Electric vehicles, however, do not contribute to this! The lithium-ion battery that is most commonly used to power an EV does not let off harmful substances when it is being drained.

For fleets doing thousands of miles a year, the amount of pollution they could prevent by switching to electric vehicles is huge.

Does vehicle charging contribute to pollution?

Of course, it’s easy to say that electric cars are better for the environment when out on the road, but what about on the forecourt? Charging EVs requires electricity, which is often provided from unsustainable resources. In many cases, fossil fuels are still burnt to provide the electricity we use in our day to day lives – this includes charging our vehicles.

However, it is suggested that the emissions caused by powering your EV chargers are offset by the lack of emissions from the vehicle itself. All in all, the overall emissions from charging and driving an EV are around 30% less than running a combustion engine vehicle.

Additionally, certain EV charging hubs are making efforts to be even more sustainable. Shell’s first all-EV charging hub in Fulham is built with sustainability in mind. The energy used to charge the vehicles is 100% renewable. Charging at a hub like this would reduce your emissions even more than charging at home for example, and more renewable energy sources are set to be used in the coming years.

Isn’t electric vehicle manufacturing worse for the environment?

Quite a common argument against the adoption of EVs is that manufacturing them is actually worse for the environment, making them less green.
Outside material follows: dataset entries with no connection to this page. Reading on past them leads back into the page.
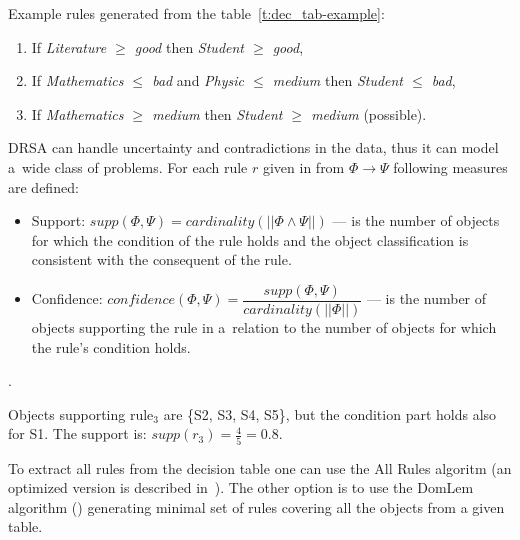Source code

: Example rules generated from the table~\ref{t:dec_tab-example}:
\begin{enumerate}
\item If \textit{Literature $\ge$ good} then \textit{Student $\ge$ good},
\item If \textit{Mathematics $\le$ bad} and \textit{Physic $\le$ medium} then
  \textit{Student $\le$ bad},
\item If \textit{Mathematics $\ge$ medium} then \textit{Student $\ge$ medium}
  (possible).
\end{enumerate}

DRSA can handle uncertainty and contradictions in the data, thus it can model
a~wide class of problems. For each rule $r$ given in from $\Phi \to \Psi$
following measures are defined:
\begin{itemize}
\item Support: $\textit{supp}(\Phi, \Psi) = \textit{cardinality}(||\Phi \land
  \Psi||)$ --- is the number of objects for which the condition of the rule
  holds and the object classification is consistent with the consequent of the
  rule.
\item Confidence: $\textit{confidence}(\Phi, \Psi) =
  \dfrac{\textit{supp}(\Phi, \Psi)}{\textit{cardinality}(||\Phi||)}$ --- is
  the number of objects supporting the rule in a~relation to the number of
  objects for which the rule's condition holds.
\end{itemize}.

Objects supporting rule$_3$ are \{S2, S3, S4, S5\}, but the condition part
holds also for S1. The support is: $\textit{supp}(r_3) = \frac{4}{5} = 0.8$.

To extract all rules from the decision table one can use the All Rules
algoritm (an optimized version is described in~\cite{Zur01}). The other option
is to use the DomLem algorithm (\cite{GMS+01}) generating minimal set of rules
covering all the objects from a given table.


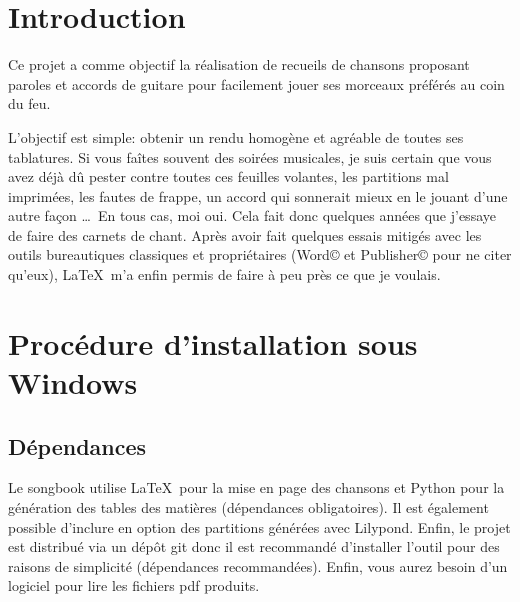 \documentclass[versionenligne]{patacrep}
\begin{document}

\thispagestyle{empty}
\tableofcontents \newpage

\section*{Introduction}

Ce projet a comme objectif la réalisation de recueils de chansons
proposant paroles et accords de guitare pour facilement jouer ses
morceaux préférés au coin du feu.

L'objectif est simple: obtenir un rendu homogène et agréable de toutes
ses tablatures. Si vous faîtes souvent des soirées musicales, je suis
certain que vous avez déjà dû pester contre toutes ces feuilles
volantes, les partitions mal imprimées, les fautes de frappe, un
accord qui sonnerait mieux en le jouant d'une autre façon \dots\,
En tous cas, moi oui. Cela fait donc quelques années que j'essaye de
faire des carnets de chant. Après avoir fait quelques essais mitigés
avec les outils bureautiques classiques et propriétaires (Word© et
Publisher© pour ne citer qu'eux), \LaTeX\, m'a enfin permis de faire à
peu près ce que je voulais.

\section{Procédure d'installation sous Windows}

\subsection{Dépendances}\label{sec:songbook-dep-win}

Le songbook utilise \LaTeX\, pour la mise en page des chansons et Python
pour la génération des tables des matières (dépendances obligatoires).
Il est également possible d'inclure en option des partitions générées
avec Lilypond. Enfin, le projet est distribué via un dépôt git donc il
est recommandé d'installer l'outil pour des raisons de simplicité
(dépendances recommandées). Enfin, vous aurez besoin d'un logiciel
pour lire les fichiers pdf produits.
\end{document}
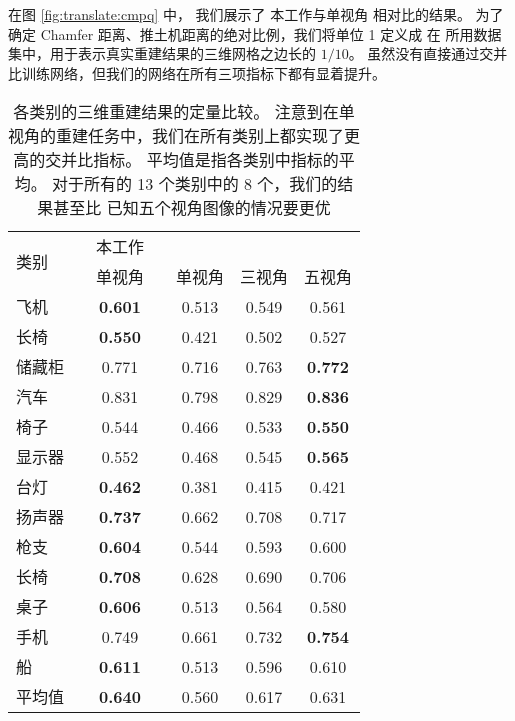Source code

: 在图 \ref{fig:translate:cmpq} 中，
我们展示了%
本工作与单视角 \threedrsns 相对比的结果。
为了确定 Chamfer 距离、推土机距离的绝对比例，我们将单位 1 定义成
在 \threedrsns 所用数据集中，用于表示真实重建结果的三维网格之边长的 $1/10$。 虽然没有直接通过交并比训练网络，但我们的网络在所有三项指标下都有显着提升。

\begin{table}[h]
	\centering
	\caption[]{各类别的三维重建结果的定量比较。 注意到在单视角的重建任务中，我们在所有类别上都实现了更高的交并比指标。 平均值是指各类别中指标的平均。 对于所有的 13 个类别中的 8 个，我们的结果甚至比 \threedrsns 已知五个视角图像的情况要更优}
	\label{tab:translate:cmp}
	\begin{tabular}{lcccccc}
		\toprule[1.5pt]
		\multirow{2}{*}{类别} &  & 本工作         &  &
		\multicolumn{3}{c}{\threedrsns}
		\\
		\cline{3-3} \cline{5-7}
		                      &  & 单视角         &  & 单视角 & 三视角 & 五视角
		\\
		\midrule[1pt]
		飞机                  &  & \textbf{0.601} &  & 0.513  & 0.549  & 0.561          \\
		长椅                  &  & \textbf{0.550} &  & 0.421  & 0.502  & 0.527          \\
		储藏柜                &  & 0.771          &  & 0.716  & 0.763  & \textbf{0.772} \\
		汽车                  &  & 0.831          &  & 0.798  & 0.829  & \textbf{0.836} \\
		椅子                  &  & 0.544          &  & 0.466  & 0.533  & \textbf{0.550} \\
		显示器                &  & 0.552          &  & 0.468  & 0.545  & \textbf{0.565} \\
		台灯                  &  & \textbf{0.462} &  & 0.381  & 0.415  & 0.421          \\
		扬声器                &  & \textbf{0.737} &  & 0.662  & 0.708  & 0.717          \\
		枪支                  &  & \textbf{0.604} &  & 0.544  & 0.593  & 0.600          \\
		长椅                  &  & \textbf{0.708} &  & 0.628  & 0.690  & 0.706          \\
		桌子                  &  & \textbf{0.606} &  & 0.513  & 0.564  & 0.580          \\
		手机                  &  & 0.749          &  & 0.661  & 0.732  & \textbf{0.754} \\
		船                    &  & \textbf{0.611} &  & 0.513  & 0.596  & 0.610          \\
		\hline
		平均值                &  & \textbf{0.640} &  & 0.560  & 0.617  & 0.631          \\
		\bottomrule[1.5pt]
	\end{tabular}
\end{table}


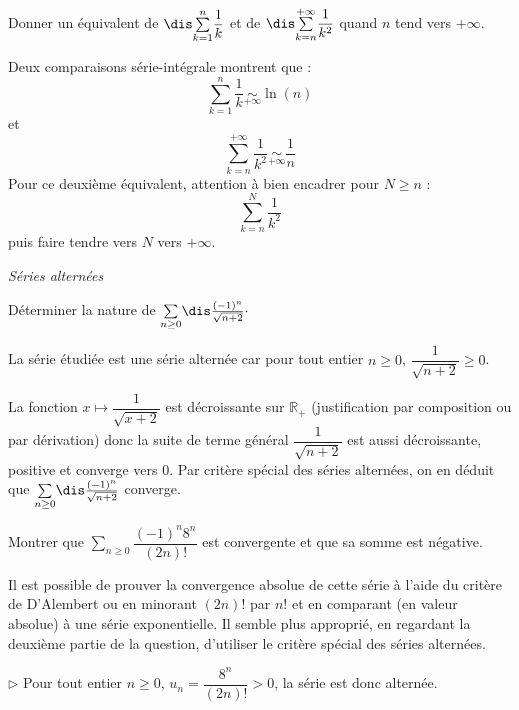 \documentclass[a4paper,10pt]{report}
\newcommand{\Sum}[2]{\ensuremath{\textstyle{\sum\limits_{#1}^{#2}}}}
\begin{document}
\begin{Exa}\label{harm} Donner un équivalent de $\dis \Sum{k=1}n \dfrac{1}{k}$ et de $\dis \Sum{k=n}{+ \infty} \dfrac{1}{k^2}$ quand $n$ tend vers $+ \infty$.
\end{Exa} 

\corr Deux comparaisons série-intégrale montrent que :
$$ \sum_{k=1}^n \dfrac{1}{k} \underset{+ \infty}{\sim} \ln(n) $$
et 
$$ \sum_{k=n}^{+ \infty} \dfrac{1}{k^2} \underset{+ \infty}{\sim} \dfrac{1}{n} $$
Pour ce deuxième équivalent, attention à bien encadrer pour $N \geq n$ :
$$ \sum_{k=n}^N \dfrac{1}{k^2}$$
puis faire tendre vers $N$ vers $+ \infty$.

\medskip

\begin{center}
\textit{{ {\large Séries alternées}}}
\end{center}

\medskip

\begin{Exa} Déterminer la nature de $\Sum{n \geq 0}{} \dis\frac{(-1)^n}{\sqrt{n+2}}\cdot$
\end{Exa}

\corr La série étudiée est une série alternée car pour tout entier $n \geq 0$, $\dfrac{1}{\sqrt{n+2}} \geq 0$.


\noindent La fonction $x \mapsto \dfrac{1}{\sqrt{x+2}}$ est décroissante sur $\mathbb{R}_+$ (justification par composition ou par dérivation) donc la suite de terme général $\dfrac{1}{\sqrt{n+2}}$ est aussi décroissante, positive et converge vers $0$. Par critère spécial des séries alternées, on en déduit que $\Sum{n \geq 0}{} \dis\frac{(-1)^n}{\sqrt{n+2}}$ converge.

\medskip

\begin{Exa} Montrer que $\Sum{n \geq 0}{} {\dfrac{( - 1)^n 8^n}{(2n)!}}$ est convergente et que sa somme est négative. \end{Exa}

\corr Il est possible de prouver la convergence absolue de cette série à l'aide du critère de D'Alembert ou en minorant $(2n)!$ par $n!$ et en comparant (en valeur absolue) à une série exponentielle. Il semble plus approprié, en regardant la deuxième partie de la question, d'utiliser le critère spécial des séries alternées.

\medskip

\noindent $\rhd$ Pour tout entier $n \geq 0$, $u_n = \dfrac{ 8^n}{(2n)!} > 0$, la série est donc alternée. 
\end{document}
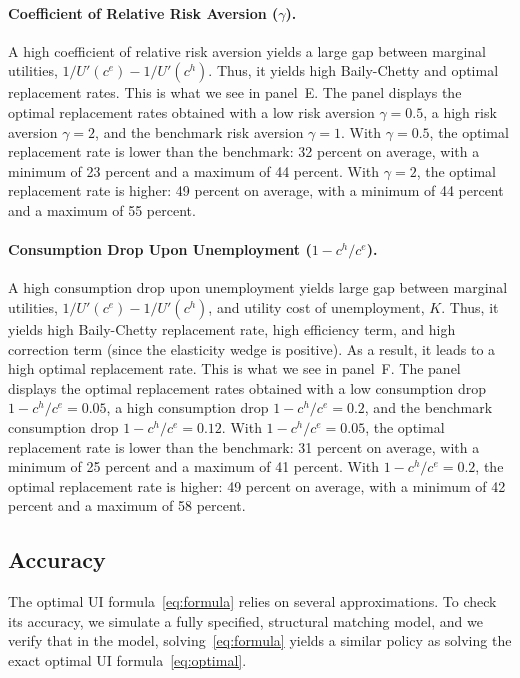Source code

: \documentclass[letterpaper,12pt,leqno]{article}
\def \g{{\gamma}}
\begin{document}
\paragraph{Coefficient of Relative Risk Aversion ($\g$).} A high coefficient of relative risk aversion yields a large gap between marginal utilities, $1/U'(c^e)-1/U'(c^h)$. Thus, it yields high Baily-Chetty and optimal replacement rates. This is what we see in panel~E. The panel displays the optimal replacement rates obtained with a low risk aversion $\g=0.5$, a high risk aversion $\g=2$, and the benchmark risk aversion $\g=1$. With $\g=0.5$, the optimal replacement rate is lower than the benchmark: 32 percent on average, with a minimum of 23 percent and a maximum of 44 percent. With $\g=2$, the optimal replacement rate is higher:  49 percent on average, with a minimum of 44 percent and a maximum of 55 percent.

\paragraph{Consumption Drop Upon Unemployment ($1-c^{h}/c^{e}$).} A high consumption drop upon unemployment yields large gap between marginal utilities, $1/U'(c^e)-1/U'(c^h)$, and utility cost of unemployment, $K$. Thus, it yields high Baily-Chetty replacement rate, high efficiency term, and high correction term (since the elasticity wedge is positive). As a result, it leads to a high optimal replacement rate. This is what we see in panel~F. The panel displays the optimal replacement rates obtained with a low consumption drop $1-c^{h}/c^{e}=0.05$, a high consumption drop $1-c^{h}/c^{e}=0.2$, and the benchmark consumption drop $1-c^{h}/c^{e}=0.12$. With $1-c^{h}/c^{e}=0.05$, the optimal replacement rate is lower than the benchmark: 31 percent on average, with a minimum of 25 percent and a maximum of 41 percent. With $1-c^{h}/c^{e}=0.2$, the optimal replacement rate is higher:  49 percent on average, with a minimum of 42 percent and a maximum of 58 percent.

\subsection{Accuracy}

The optimal UI formula~\eqref{eq:formula} relies on several approximations. To check its accuracy, we simulate a fully specified, structural matching model, and we verify that in the model, solving~\eqref{eq:formula} yields a similar policy as solving the exact optimal UI formula~\eqref{eq:optimal}. 
\end{document}
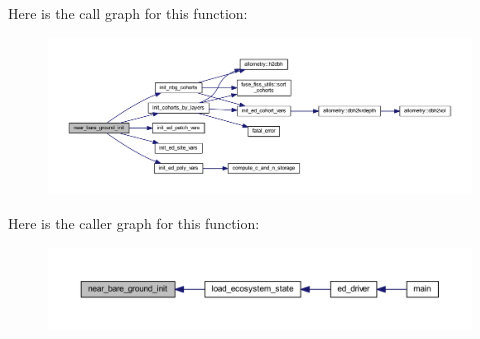 Here is the call graph for this function\+:\nopagebreak
\begin{figure}[H]
\begin{center}
\leavevmode
\includegraphics[width=350pt]{ed__nbg__init_8f90_a9bc82bf4faa4da0286c424058d8519a1_cgraph}
\end{center}
\end{figure}




Here is the caller graph for this function\+:\nopagebreak
\begin{figure}[H]
\begin{center}
\leavevmode
\includegraphics[width=350pt]{ed__nbg__init_8f90_a9bc82bf4faa4da0286c424058d8519a1_icgraph}
\end{center}
\end{figure}


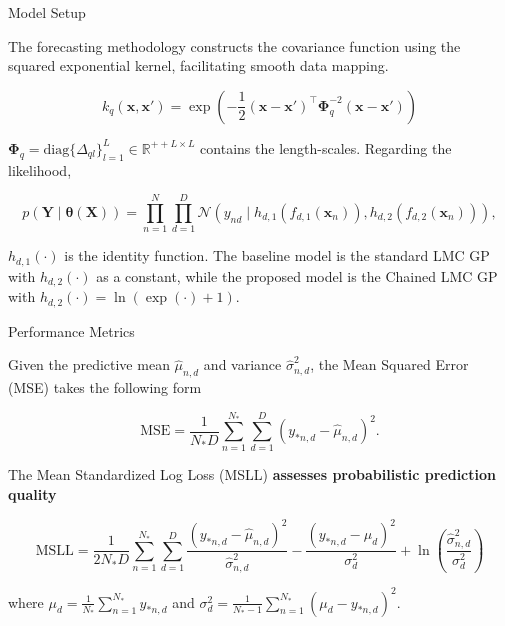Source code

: \begin{frame}{Model Setup}

\begin{block}{}
	The forecasting methodology constructs the covariance function using the squared exponential kernel, facilitating smooth data mapping.
\end{block}


\[
	k_{q}\left(\boldsymbol{x}, \boldsymbol{x}' \right) = \exp\left(-\frac{1}{2}(\boldsymbol{x} - \boldsymbol{x}')^\top \boldsymbol{\Phi}_q^{-2} (\boldsymbol{x} - \boldsymbol{x}')\right)
\]

\begin{block}{}
\( \boldsymbol{\Phi}_q=\text{diag}\{\Delta_{ql}\}_{l=1}^{L} \in \mathbb{R}^{++L \times L} \) contains the length-scales. Regarding the likelihood,
\end{block}

\[
	p(\boldsymbol{Y} \mid \boldsymbol{\theta}(\boldsymbol{X})) = \prod_{n=1}^{N}\prod_{d=1}^{D} \mathcal{N}\left(y_{nd} \mid h_{d,1}(f_{d,1}(\mathbf{x}_n)), h_{d,2}(f_{d,2}(\mathbf{x}_n)) \right),
\]

\begin{block}{}
$h_{d,1}(\cdot)$ is the identity function. The baseline model is the standard LMC GP with $h_{d,2}(\cdot)$ as a constant, while the proposed model is the Chained LMC GP with $h_{d,2}(\cdot) = \ln(\exp(\cdot)+1)$.
\end{block}

\end{frame}


\begin{frame}{Performance Metrics}

\begin{block}{}
	Given the predictive mean \( \hat{\mu}_{n,d}\) and variance \( \hat{\sigma}^2_{n,d}\), the Mean Squared Error (MSE) takes the following form
\end{block}

\[
	\text{MSE} = \frac{1}{N_{*}D} \sum_{n=1}^{N_*} \sum_{d=1}^{D} \left( y_{*n,d} - \hat{\mu}_{n,d} \right)^2.
\]

\begin{block}{}
The Mean Standardized Log Loss (MSLL) \textcolor{BrandTeal}{\textbf{assesses probabilistic prediction quality}}~\cite{RasmussenW06}
\end{block}

\[
	\text{MSLL} = \frac{1}{2N_{*}D} \sum_{n=1}^{N_*} \sum_{d=1}^{D}  \frac{(y_{*n,d} - \hat{\mu}_{n,d} )^2}{\hat{\sigma}^2_{n,d}}
	- \frac{(y_{*n,d} - \mu_d)^2}{\sigma_d^2} + \ln \left(\frac{\hat{\sigma}^2_{n,d}}{\sigma_d^2}\right)
\]

\begin{block}{}
	where \( \mu_d = \frac{1}{N_*} \sum_{n=1}^{N_*} y_{*n,d}\) and \( \sigma_d^2 = \frac{1}{N_* - 1} \sum_{n=1}^{N_*} (\mu_d - y_{*n,d})^2 \).
\end{block}

\end{frame}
It’s suggested that in many cases, the production of EVs will produce more carbon emissions.

Whilst this may be true, these emissions are once again offset by the fact that EVs will produce less emissions over its lifetime.

Harmful gases will be emitted during an ICE vehicle’s production and during its time on the road. For an EV, the harmful emissions are massively reduced once it leaves the factory. Therefore, driving an EV leads to a greener carbon footprint than a vehicle burning fossil fuels.

When will your fleet adopt electric vehicles?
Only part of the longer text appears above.